# Credit Card Customers_Hyperparameter Tuning

In the following notebooks, we will go through the implementation of each of the steps in the Machine Learning Pipeline. 

The steps will: 

   - 1. Cleaning, EDA, and Visualization
   - 2. Feature Engineering and Feature Scaling
   - 3. Oversampling 
   - __4. Hyperparameter Tuning for Gradient Boosting Model__
   - 5. Building Model Pipeline
   
==========================================================================================

### Introduction

In the notebook (Building_Model_Pipeline.ipynb), we found the GradientBoosingClassifer shows the best performance for the dataset. 

In this notebook, I will try to find the best hyperparameter by using Optuna. 



### Import Packages

In [1]:
import numpy as np
import pandas as pd
import seaborn as sns
import matplotlib.pyplot as plt

import warnings
warnings.filterwarnings('ignore')

from collections import Counter

pd.set_option('display.max_columns', 100)
pd.set_option('display.max_rows', 100)

from pathlib import Path
import os
os.getcwd()

'/Users/yejiseoung/Dropbox/My Mac (Yejis-MacBook-Pro.local)/Documents/Projects/CreditCard'

In [2]:
# set up path for data
path = Path('/Users/yejiseoung/Dropbox/My Mac (Yejis-MacBook-Pro.local)/Documents/Projects/CreditCard/Data/')

In [3]:
# Data pre-processing 
from sklearn.preprocessing import StandardScaler
from sklearn.model_selection import train_test_split


# Modelling 
from sklearn.metrics import (
    roc_auc_score,
    precision_score, 
    accuracy_score, 
    recall_score,
)

from sklearn.ensemble import GradientBoostingClassifier


# for feature engineering
from feature_engine import encoding as ce

# Evaluation & CV
from sklearn.model_selection import RandomizedSearchCV
from sklearn.model_selection import KFold, cross_val_score


# pipeline
from sklearn.pipeline import Pipeline

# for oversampling
from imblearn.over_sampling import ADASYN, SMOTE

# for cross-validation
from imblearn.pipeline import make_pipeline

# for hyperparameter tuning
import optuna

###  Load Data

In [4]:
df = pd.read_csv(path/'BankChurners.csv')

In [5]:
# drop unuseful columns 
df.drop(['CLIENTNUM',
        'Naive_Bayes_Classifier_Attrition_Flag_Card_Category_Contacts_Count_12_mon_Dependent_count_Education_Level_Months_Inactive_12_mon_1',
     'Naive_Bayes_Classifier_Attrition_Flag_Card_Category_Contacts_Count_12_mon_Dependent_count_Education_Level_Months_Inactive_12_mon_2'],
        axis=1, inplace=True)

df.shape

(10127, 20)

In [6]:
# create lists for categorical and numerical variables
cat_vars = [var for var in df.columns if df[var].dtype=='O' and var != 'Attrition_Flag']
num_vars = [var for var in df.columns if df[var].dtype!='O']

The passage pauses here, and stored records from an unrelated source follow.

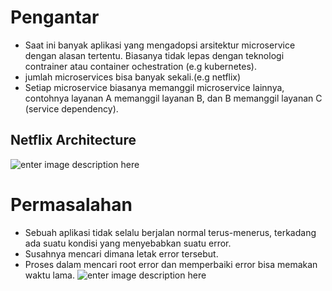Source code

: # Pengantar
-   Saat ini banyak aplikasi yang mengadopsi arsitektur microservice dengan alasan tertentu. Biasanya tidak lepas dengan teknologi contrainer atau container ochestration (e.g kubernetes).
-   jumlah microservices bisa banyak sekali.(e.g netflix)
-   Setiap microservice biasanya memanggil microservice lainnya, contohnya layanan A memanggil layanan B, dan B memanggil layanan C (service dependency).


## Netflix Architecture
![enter image description here](https://d3an9kf42ylj3p.cloudfront.net/uploads/2023/07/netflix_microservices.png)

# Permasalahan
-   Sebuah aplikasi tidak selalu berjalan normal terus-menerus, terkadang ada suatu kondisi yang menyebabkan suatu error.
-   Susahnya mencari dimana letak error tersebut.
-   Proses dalam mencari root error dan memperbaiki error bisa memakan waktu lama.
![enter image description here](https://drive.google.com/file/d/1x4LC0-PkMLN021Lyq2LHiCGV6q8Lunxb/view?usp=sharing)

<!--stackedit_data:
eyJoaXN0b3J5IjpbLTE3OTM1Mzc3NTIsMjk4MzYzNTg4LC0xMT
g3Mjc5NzEwLC02OTQyMTM1MzNdfQ==
-->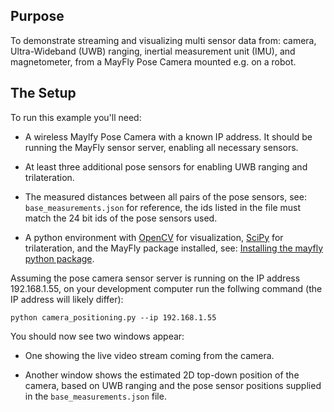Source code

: ## Purpose

To demonstrate streaming and visualizing multi sensor data from: camera, Ultra-Wideband (UWB) ranging, inertial measurement unit (IMU), and magnetometer, from a MayFly Pose Camera mounted e.g. on a robot.


## The Setup

To run this example you'll need:

* A wireless Maylfy Pose Camera with a known IP address. It should be running the MayFly sensor server, enabling all necessary sensors.

* At least three additional pose sensors for enabling UWB ranging and trilateration.

* The measured distances between all pairs of the pose sensors, see: `base_measurements.json` for reference, the ids listed in the file must match the 24 bit ids of the pose sensors used.

* A python environment with [OpenCV](https://pypi.org/project/opencv-python/) for visualization, [SciPy](https://scipy.org/) for  trilateration, and the MayFly package installed, see: [Installing the mayfly python package](https://mayfly-ai.github.io/manual).


Assuming the pose camera sensor server is running on the IP address 192.168.1.55, on your development computer run the follwing command (the IP address will likely differ):

``python camera_positioning.py --ip 192.168.1.55``


You should now see two windows appear:

 * One showing the live video stream coming from the camera.

 * Another window shows the estimated 2D top-down position of the camera, based on UWB ranging and the pose sensor positions supplied in the `base_measurements.json` file.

print('The number of categorical variables: {}'.format(len(cat_vars)))
print('The number of numerical vairables: {}'.format(len(num_vars)))

The number of categorical variables: 5
The number of numerical vairables: 14


In [7]:
df.head(2)

Unnamed: 0,Attrition_Flag,Customer_Age,Gender,Dependent_count,Education_Level,Marital_Status,Income_Category,Card_Category,Months_on_book,Total_Relationship_Count,Months_Inactive_12_mon,Contacts_Count_12_mon,Credit_Limit,Total_Revolving_Bal,Avg_Open_To_Buy,Total_Amt_Chng_Q4_Q1,Total_Trans_Amt,Total_Trans_Ct,Total_Ct_Chng_Q4_Q1,Avg_Utilization_Ratio
0,Existing Customer,45,M,3,High School,Married,$60K - $80K,Blue,39,5,1,3,12691.0,777,11914.0,1.335,1144,42,1.625,0.061
1,Existing Customer,49,F,5,Graduate,Single,Less than $40K,Blue,44,6,1,2,8256.0,864,7392.0,1.541,1291,33,3.714,0.105


## Separate into train and test set

In [8]:
df['Attrition_Flag'].value_counts()

Existing Customer    8500
Attrited Customer    1627
Name: Attrition_Flag, dtype: int64

In [9]:
# change the string values of target to integer value
churn_map = {'Existing Customer': 0,
            'Attrited Customer': 1}
df['Attrition_Flag'] = df['Attrition_Flag'].map(churn_map)

In [10]:
X_train, X_test, y_train, y_test = train_test_split(
    df.drop(['Attrition_Flag'], axis=1),
    df['Attrition_Flag'],
    test_size=0.2, 
    random_state=0)

X_train.shape, X_test.shape

((8101, 19), (2026, 19))

## Data Preparation

I will perform categorical encoding, feature scaling and oversampling here. 

In [11]:
# categorical encoding
cat_encoding = ce.OrdinalEncoder(
    encoding_method='arbitrary', variables=cat_vars)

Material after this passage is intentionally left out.